The distribution $D$ they use is (a variant of) the “Forrelation” distribution proposed for this task by Aaronson. Namely, they choose $Y$ to be $\epsilon$ correlated with the Fourier transform of $X$.

• Sample $(X,Y)$ as correlated Gaussian random variables over $\mathbb{R}^{2N}$ with the covariance matrix $\begin{pmatrix} I & H \\ H^{-1} & I \end{pmatrix}$ where $H$ is the $N\times N$ Hadamard matrix defined as $H_{x,y} = \tfrac{1}{\sqrt{N}}(-1)^{\langle x,y \rangle}$ for every $x,y \in \{0,1\}^n$. Another way to think about this is that $X$ is a standard normal, and $Y=HX$. Note that for any $i, j$, $\mathbb{E} X_i Y_j = \pm \frac{1}{\sqrt{N}}$.
• Then let $D$ be the distribution over $\{ \pm 1 \}^{2N}$ that has the expectation $(\epsilon X,\epsilon Y)$. That is, for $i,j \in \{1,\ldots,N\}$, we choose $D_i$ as a $\pm 1$ random variable with expectation $\epsilon X_i$ and $D_{N+j}$ as a $\pm 1$ random variable with expectation $\epsilon Y_j$. If $|X_i|$ or $|Y_j|$ are larger than $1/\epsilon$ and each coordinate is a standard Normal then we truncate them appropriately, but because we set $\epsilon=1/n$ this will only happen with probability $2^{-\Omega(n^2)}$ which we can treat as negligible and ignore this event from now on.
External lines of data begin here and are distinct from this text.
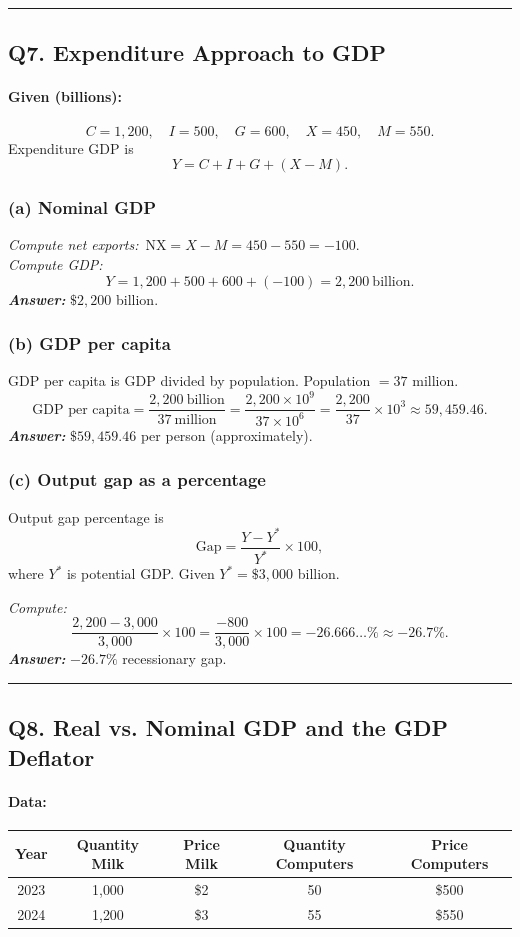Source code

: \documentclass[11pt]{article}
\begin{document}
\bigskip
\hrule
\bigskip
\newpage
\subsection*{Q7. Expenditure Approach to GDP}

\paragraph{Given (billions):}
\[
C=1{,}200,\quad I=500,\quad G=600,\quad X=450,\quad M=550.
\]
Expenditure GDP is
\[
Y=C+I+G+(X-M).
\]

\subsubsection*{(a) Nominal GDP}
\emph{Compute net exports:}\ \(\text{NX}=X-M=450-550=-100.\)\\
\emph{Compute GDP:}
\[
Y=1{,}200+500+600+(-100)=2{,}200\ \text{billion}.
\]
\emph{\textbf{Answer:}} \(\$2{,}200\) billion.

\subsubsection*{(b) GDP per capita}
 GDP per capita is GDP divided by population. Population \(=37\) million.
\[
\text{GDP per capita}=
\frac{2{,}200\ \text{billion}}{37\ \text{million}}
=
\frac{2{,}200\times 10^9}{37\times 10^6}
=
\frac{2{,}200}{37}\times 10^3
\approx 59{,}459.46.
\]
\emph{\textbf{Answer:}} \(\$59{,}459.46\) per person (approximately).

\subsubsection*{(c) Output gap as a percentage}
Output gap percentage is
\[
\text{Gap}=\frac{Y-Y^\ast}{Y^\ast}\times 100,
\]
where \(Y^\ast\) is potential GDP. Given \(Y^\ast=\$3{,}000\) billion.

\emph{Compute:}
\[
\frac{2{,}200-3{,}000}{3{,}000}\times 100
=
\frac{-800}{3{,}000}\times 100
=
-26.666\ldots\%
\approx -26.7\%.
\]
\emph{\textbf{Answer:}} \(-26.7\%\) recessionary gap.

\bigskip
\hrule
\bigskip

\subsection*{Q8. Real vs. Nominal GDP and the GDP Deflator}

\paragraph{Data:}
\begin{center}
\begin{tabular}{c c c c c}
\toprule
Year & Quantity Milk & Price Milk & Quantity Computers & Price Computers \\
\midrule
2023 & 1{,}000 & \$2 & 50 & \$500 \\
2024 & 1{,}200 & \$3 & 55 & \$550 \\
\bottomrule
\end{tabular}
\end{center}
\end{document}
## Distinguishing $D$ from uniform is easy for quantum algorithms

The heart of the proof is in the classical part, and so we will merely sketch why this problem is easy for quantum algorithms. A Quantum Algorithm that gets query access to $X$ and $Y$, which we think of as functions mapping $\alpha\in \{0,1\}^n$ to $\{ \pm 1\}$ can obtain the state

$\sum_{\alpha} X(\alpha) |0\rangle |\alpha \rangle + \sum_{\alpha} Y(\alpha) |1\rangle |\alpha \rangle$

The algorithm can then perform the Quantum Fourier Transform (in this case applying Hadamard to its qubits $2..n+1$) to change this to the state

$\sum_{\alpha} \hat{X}(\alpha) |0\rangle |\alpha \rangle + \sum_{\alpha} Y(\alpha) |1\rangle |\alpha \rangle$

But in our case, $Y$ will be $\epsilon$ correlated with $\hat{X}$ and so this can be shown to have the form

$\epsilon (|0\rangle + |1\rangle)\rho + \rho'$

where $\rho$ is some state on the last $n$ qubits.

If we now perform the Hadamard operation on the first qubit and measure it, we will be about $\epsilon$ more likely to see a zero than to see a 1. On the other hand it is not hard to show that if the input was uniform then we will see zero and one with equal probability. The advantage of $\epsilon$ can be amplified by making more queries or considering “tensored” forms of the same oracles.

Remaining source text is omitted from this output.